LONDON. Michaelmas Term lately over, and the Lord Chancellor sitting in Lincoln’s Inn Hall. Implacable November weather. As much mud in the streets, as if the waters had but newly retired from the face of the earth, and it would not be wonderful to meet a Megalosaurus, forty feet long or so, waddling like an elephantine lizard up Holborn Hill.

In the Bible, after Noah and his ark full of animals run aground on Mount Ararat, the waters that cover the earth recede. It would have been easy for Dickens's  Victorian audience to place this reference and to imagine the grand scale of the muddy wasteland left behind. It also makes the idea of the dinosaur somewhat incongruous, as there are no dinosaurs in the Bible. This tension between modern science  and Christian tradition is echoed a lot in the book, where old and new worlds collide in industrial, modernizing London and traditional, historical London (although Charles Darwin wouldn't publish his definitive work on evolution until 1859, seven years after Bleak House came out.)

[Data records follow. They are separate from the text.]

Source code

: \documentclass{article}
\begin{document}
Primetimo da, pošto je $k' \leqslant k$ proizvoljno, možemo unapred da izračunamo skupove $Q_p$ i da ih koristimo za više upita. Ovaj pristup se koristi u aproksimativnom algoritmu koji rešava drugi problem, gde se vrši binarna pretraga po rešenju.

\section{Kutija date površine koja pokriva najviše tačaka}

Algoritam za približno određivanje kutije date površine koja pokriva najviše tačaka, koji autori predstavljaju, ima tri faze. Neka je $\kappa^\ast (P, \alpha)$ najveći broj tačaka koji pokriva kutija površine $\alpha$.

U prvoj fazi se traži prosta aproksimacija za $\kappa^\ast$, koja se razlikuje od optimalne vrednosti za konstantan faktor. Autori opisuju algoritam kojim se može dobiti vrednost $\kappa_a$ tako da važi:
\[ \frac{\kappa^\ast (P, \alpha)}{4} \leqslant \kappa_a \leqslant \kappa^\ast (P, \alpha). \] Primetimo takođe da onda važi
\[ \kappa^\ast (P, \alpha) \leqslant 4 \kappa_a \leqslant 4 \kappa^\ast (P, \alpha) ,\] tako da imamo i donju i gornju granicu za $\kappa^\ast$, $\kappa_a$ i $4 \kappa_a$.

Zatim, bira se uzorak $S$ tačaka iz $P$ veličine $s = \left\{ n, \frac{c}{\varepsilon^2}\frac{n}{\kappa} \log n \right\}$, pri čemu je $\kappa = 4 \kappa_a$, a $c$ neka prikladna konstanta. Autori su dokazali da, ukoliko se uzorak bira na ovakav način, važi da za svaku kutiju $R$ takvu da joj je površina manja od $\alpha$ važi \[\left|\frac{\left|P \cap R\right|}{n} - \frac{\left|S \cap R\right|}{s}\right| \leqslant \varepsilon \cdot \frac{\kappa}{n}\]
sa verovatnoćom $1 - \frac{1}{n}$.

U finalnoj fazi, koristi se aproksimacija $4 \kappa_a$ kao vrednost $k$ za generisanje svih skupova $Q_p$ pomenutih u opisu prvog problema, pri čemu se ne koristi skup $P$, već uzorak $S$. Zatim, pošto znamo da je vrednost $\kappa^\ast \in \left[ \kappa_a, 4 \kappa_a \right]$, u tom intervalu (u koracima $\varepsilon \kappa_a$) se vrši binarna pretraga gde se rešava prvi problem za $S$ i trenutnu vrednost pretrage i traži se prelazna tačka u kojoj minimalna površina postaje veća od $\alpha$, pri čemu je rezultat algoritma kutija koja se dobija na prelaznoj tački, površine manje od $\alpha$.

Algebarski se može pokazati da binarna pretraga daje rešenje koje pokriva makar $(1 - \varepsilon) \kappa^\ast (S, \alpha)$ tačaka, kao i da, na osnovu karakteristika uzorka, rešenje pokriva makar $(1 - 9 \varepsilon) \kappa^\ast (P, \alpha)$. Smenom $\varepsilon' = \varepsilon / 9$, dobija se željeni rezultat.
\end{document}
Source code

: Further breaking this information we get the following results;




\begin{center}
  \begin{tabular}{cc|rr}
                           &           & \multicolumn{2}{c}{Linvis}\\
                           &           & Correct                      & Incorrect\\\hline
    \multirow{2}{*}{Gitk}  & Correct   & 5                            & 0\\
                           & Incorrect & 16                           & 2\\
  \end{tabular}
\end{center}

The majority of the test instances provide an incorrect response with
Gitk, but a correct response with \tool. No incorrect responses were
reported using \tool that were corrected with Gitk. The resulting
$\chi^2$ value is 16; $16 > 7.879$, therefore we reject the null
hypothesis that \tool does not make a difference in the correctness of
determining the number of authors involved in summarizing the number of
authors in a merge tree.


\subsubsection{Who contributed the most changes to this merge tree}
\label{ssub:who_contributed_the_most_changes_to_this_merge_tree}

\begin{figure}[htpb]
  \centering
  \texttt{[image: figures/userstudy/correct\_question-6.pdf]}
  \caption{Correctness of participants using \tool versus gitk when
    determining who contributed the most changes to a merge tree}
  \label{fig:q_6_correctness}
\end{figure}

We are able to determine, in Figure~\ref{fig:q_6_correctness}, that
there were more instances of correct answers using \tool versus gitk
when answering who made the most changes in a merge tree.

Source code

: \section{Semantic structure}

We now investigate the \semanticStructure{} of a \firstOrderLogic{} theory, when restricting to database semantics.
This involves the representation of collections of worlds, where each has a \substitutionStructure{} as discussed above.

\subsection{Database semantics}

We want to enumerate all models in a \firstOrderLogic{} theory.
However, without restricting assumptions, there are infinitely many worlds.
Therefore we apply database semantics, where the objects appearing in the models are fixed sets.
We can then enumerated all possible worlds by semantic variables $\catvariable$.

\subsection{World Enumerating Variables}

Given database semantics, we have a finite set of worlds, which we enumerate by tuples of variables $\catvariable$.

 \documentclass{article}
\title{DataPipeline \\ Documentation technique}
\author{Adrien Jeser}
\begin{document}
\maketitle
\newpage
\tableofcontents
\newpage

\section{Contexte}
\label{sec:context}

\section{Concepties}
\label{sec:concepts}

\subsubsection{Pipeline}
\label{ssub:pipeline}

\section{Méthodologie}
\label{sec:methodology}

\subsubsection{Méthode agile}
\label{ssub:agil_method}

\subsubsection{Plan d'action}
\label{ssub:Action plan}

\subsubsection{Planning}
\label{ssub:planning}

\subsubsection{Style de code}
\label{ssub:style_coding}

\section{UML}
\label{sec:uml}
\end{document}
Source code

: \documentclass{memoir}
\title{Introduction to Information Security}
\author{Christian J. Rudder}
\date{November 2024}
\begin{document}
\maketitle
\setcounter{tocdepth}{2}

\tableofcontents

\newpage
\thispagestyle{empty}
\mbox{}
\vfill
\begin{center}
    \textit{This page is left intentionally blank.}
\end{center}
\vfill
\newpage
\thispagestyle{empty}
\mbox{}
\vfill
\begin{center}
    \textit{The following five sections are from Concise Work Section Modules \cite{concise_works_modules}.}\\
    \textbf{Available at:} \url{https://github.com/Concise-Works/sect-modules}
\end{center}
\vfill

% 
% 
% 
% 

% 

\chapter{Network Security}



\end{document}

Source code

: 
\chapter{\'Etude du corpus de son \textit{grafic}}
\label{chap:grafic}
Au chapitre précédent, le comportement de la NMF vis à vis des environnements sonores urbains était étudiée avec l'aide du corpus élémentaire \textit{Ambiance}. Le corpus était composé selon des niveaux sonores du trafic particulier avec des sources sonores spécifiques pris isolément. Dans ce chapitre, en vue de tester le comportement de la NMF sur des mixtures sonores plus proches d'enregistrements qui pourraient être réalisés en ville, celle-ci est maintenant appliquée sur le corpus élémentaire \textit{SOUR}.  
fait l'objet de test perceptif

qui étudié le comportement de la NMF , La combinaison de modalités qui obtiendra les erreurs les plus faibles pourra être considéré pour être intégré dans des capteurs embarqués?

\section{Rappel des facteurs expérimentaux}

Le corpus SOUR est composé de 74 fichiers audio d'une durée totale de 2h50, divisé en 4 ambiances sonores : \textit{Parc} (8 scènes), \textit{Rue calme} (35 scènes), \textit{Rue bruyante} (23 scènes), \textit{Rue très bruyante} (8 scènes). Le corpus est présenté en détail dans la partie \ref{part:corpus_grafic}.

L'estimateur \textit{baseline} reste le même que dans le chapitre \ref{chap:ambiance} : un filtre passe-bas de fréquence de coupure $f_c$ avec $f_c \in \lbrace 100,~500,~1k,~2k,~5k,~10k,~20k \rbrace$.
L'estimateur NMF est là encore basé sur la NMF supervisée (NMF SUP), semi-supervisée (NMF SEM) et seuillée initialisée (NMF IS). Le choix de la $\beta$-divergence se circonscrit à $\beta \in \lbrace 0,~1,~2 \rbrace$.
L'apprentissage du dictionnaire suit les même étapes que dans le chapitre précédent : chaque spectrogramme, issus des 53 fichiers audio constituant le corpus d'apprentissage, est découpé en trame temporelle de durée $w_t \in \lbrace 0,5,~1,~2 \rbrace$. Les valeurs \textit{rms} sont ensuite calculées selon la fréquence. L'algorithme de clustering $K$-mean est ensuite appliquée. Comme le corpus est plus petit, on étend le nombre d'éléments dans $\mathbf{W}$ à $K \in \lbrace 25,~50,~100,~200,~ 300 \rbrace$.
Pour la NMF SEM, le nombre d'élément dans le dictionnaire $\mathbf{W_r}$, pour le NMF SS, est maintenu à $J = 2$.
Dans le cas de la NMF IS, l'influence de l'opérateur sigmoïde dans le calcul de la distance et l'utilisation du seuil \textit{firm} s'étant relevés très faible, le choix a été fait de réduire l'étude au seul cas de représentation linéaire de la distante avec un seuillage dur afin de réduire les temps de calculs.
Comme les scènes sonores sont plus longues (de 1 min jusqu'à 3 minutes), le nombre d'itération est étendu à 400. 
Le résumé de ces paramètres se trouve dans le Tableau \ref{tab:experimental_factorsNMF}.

The grand scale of the dinosaur echoes the grand scale of London—Dickens gives an image of a street on Holborn Hill wide enough to accommodate a dinosaur "forty feet long or so." This is probably not accurate, but it helps to give the reader a sense of the metropolis's sprawling size. The placement of Lincoln's Inn in this passage—admittedly an old institution, but not older than the Flood—and the muddy wasteland world that surrounds it also point to the great age and the decrepitude of Chancery. Holborn is imaginatively envisioned as being older than Noah's Ark, and the courts of Chancery as being around when the dinosaurs walked.

Chapter 6
Explanation and Analysis—Dick Whittington:

Dickens alludes to an English folk tale at the beginning of Chapter 5. In doing so, he invokes the history of England and emphasizes the difference between the smoky streets of London and the fresh air of the "real country road," as Esther recounts:

At last we got into a real country road again, with windmills, rickyards, milestones, farmers’ wagons, scents of old hay, swinging signs and horse troughs: trees, fields, and hedgerows. It was delightful to see the green landscape before us, and the immense metropolis behind; and when a wagon with a train of beautiful horses, furnished with red trappings and clear-sounding bells, came by us with its music, I believe we could all three have sung to the bells, so cheerful were the influences around. ‘The whole road has been reminding me of my namesake Whittington,’ said Richard [...]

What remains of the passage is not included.